[Opening GIVEN ENTRIES section]

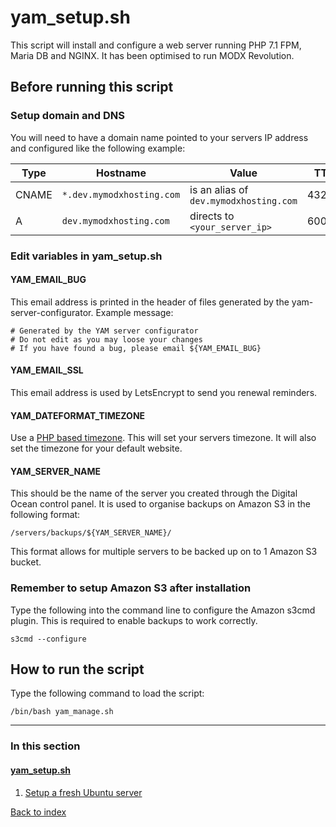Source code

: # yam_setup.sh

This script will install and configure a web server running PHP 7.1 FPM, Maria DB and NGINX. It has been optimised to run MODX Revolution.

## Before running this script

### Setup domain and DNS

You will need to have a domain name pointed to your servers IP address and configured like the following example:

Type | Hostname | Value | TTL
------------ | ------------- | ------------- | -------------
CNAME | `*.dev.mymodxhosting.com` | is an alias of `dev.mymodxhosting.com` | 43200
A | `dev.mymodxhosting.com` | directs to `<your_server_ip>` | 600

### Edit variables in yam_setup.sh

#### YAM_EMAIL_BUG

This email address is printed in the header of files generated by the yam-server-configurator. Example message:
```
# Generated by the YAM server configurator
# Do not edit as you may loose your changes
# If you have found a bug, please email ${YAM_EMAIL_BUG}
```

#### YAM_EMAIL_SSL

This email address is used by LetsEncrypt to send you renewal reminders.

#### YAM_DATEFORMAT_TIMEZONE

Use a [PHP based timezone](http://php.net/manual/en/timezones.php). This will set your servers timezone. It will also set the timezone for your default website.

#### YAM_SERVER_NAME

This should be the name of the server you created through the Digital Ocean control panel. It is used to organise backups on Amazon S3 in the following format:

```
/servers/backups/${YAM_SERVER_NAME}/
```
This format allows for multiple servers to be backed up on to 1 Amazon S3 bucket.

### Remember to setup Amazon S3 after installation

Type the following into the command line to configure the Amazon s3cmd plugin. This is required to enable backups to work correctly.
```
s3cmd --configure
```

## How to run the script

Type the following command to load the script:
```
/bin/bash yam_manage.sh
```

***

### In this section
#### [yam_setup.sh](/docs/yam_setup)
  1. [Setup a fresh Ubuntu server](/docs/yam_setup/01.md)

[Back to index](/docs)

[Closing GIVEN ENTRIES section]
[Opening GIVEN ENTRIES section]

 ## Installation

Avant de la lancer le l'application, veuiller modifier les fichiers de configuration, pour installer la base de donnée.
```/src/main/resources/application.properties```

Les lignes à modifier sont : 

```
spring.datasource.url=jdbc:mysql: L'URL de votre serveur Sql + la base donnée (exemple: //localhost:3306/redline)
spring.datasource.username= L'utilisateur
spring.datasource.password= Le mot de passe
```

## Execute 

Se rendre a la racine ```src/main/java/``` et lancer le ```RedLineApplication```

[Closing GIVEN ENTRIES section]

From the records above, copy only the lines running from the line containing "Source code" to the line containing "#### YAM_EMAIL_BUG", both ends included. Leave the pictures out.

Source code

: # yam_setup.sh

This script will install and configure a web server running PHP 7.1 FPM, Maria DB and NGINX. It has been optimised to run MODX Revolution.

## Before running this script

### Setup domain and DNS

You will need to have a domain name pointed to your servers IP address and configured like the following example:

Type | Hostname | Value | TTL
------------ | ------------- | ------------- | -------------
CNAME | `*.dev.mymodxhosting.com` | is an alias of `dev.mymodxhosting.com` | 43200
A | `dev.mymodxhosting.com` | directs to `<your_server_ip>` | 600

### Edit variables in yam_setup.sh

#### YAM_EMAIL_BUG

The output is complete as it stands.